== MATERIAL FOR THIS EXERCISE ==
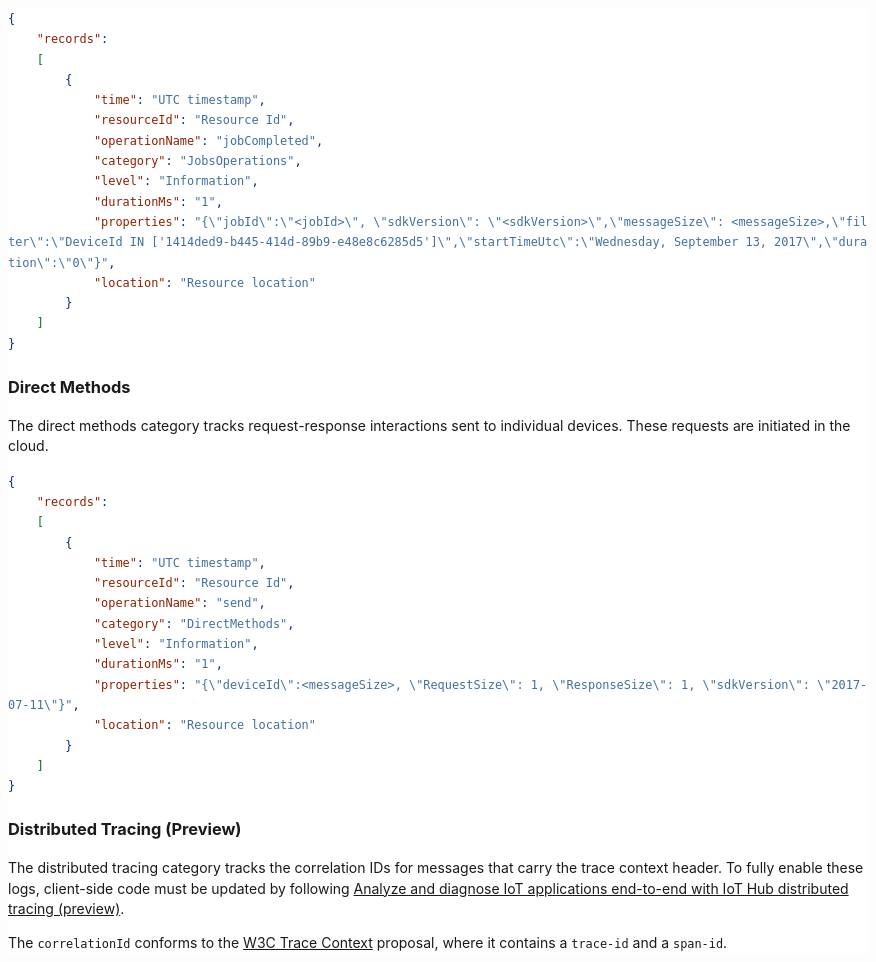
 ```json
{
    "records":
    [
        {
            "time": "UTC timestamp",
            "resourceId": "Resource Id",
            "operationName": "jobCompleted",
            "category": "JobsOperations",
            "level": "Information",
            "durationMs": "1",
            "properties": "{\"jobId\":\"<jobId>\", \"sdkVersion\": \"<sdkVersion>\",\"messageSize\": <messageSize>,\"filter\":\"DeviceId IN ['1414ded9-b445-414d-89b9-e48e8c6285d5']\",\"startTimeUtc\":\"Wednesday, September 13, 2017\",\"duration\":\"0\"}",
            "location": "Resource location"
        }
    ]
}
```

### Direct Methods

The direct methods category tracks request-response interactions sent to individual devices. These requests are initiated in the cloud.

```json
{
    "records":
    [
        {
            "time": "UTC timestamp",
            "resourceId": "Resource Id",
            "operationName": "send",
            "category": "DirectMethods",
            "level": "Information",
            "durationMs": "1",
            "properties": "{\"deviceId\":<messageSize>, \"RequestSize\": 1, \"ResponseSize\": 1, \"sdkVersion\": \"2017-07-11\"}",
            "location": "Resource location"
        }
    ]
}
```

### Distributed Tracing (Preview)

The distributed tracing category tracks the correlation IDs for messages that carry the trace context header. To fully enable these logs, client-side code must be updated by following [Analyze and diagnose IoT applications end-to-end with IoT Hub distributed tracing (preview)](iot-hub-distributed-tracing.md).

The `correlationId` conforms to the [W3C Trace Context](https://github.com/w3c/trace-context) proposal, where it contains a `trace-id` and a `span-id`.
===
DIRECTIONS FOR THIS TASK ->
Reproduce each entry precisely. Leave the pictures out.

ANSWER BOX ->
 ```json
{
    "records":
    [
        {
            "time": "UTC timestamp",
            "resourceId": "Resource Id",
            "operationName": "jobCompleted",
            "category": "JobsOperations",
            "level": "Information",
            "durationMs": "1",
            "properties": "{\"jobId\":\"<jobId>\", \"sdkVersion\": \"<sdkVersion>\",\"messageSize\": <messageSize>,\"filter\":\"DeviceId IN ['1414ded9-b445-414d-89b9-e48e8c6285d5']\",\"startTimeUtc\":\"Wednesday, September 13, 2017\",\"duration\":\"0\"}",
            "location": "Resource location"
        }
    ]
}
```

### Direct Methods

The direct methods category tracks request-response interactions sent to individual devices. These requests are initiated in the cloud.

```json
{
    "records":
    [
        {
            "time": "UTC timestamp",
            "resourceId": "Resource Id",
            "operationName": "send",
            "category": "DirectMethods",
            "level": "Information",
            "durationMs": "1",
            "properties": "{\"deviceId\":<messageSize>, \"RequestSize\": 1, \"ResponseSize\": 1, \"sdkVersion\": \"2017-07-11\"}",
            "location": "Resource location"
        }
    ]
}
```

### Distributed Tracing (Preview)

The distributed tracing category tracks the correlation IDs for messages that carry the trace context header. To fully enable these logs, client-side code must be updated by following [Analyze and diagnose IoT applications end-to-end with IoT Hub distributed tracing (preview)](iot-hub-distributed-tracing.md).

The `correlationId` conforms to the [W3C Trace Context](https://github.com/w3c/trace-context) proposal, where it contains a `trace-id` and a `span-id`.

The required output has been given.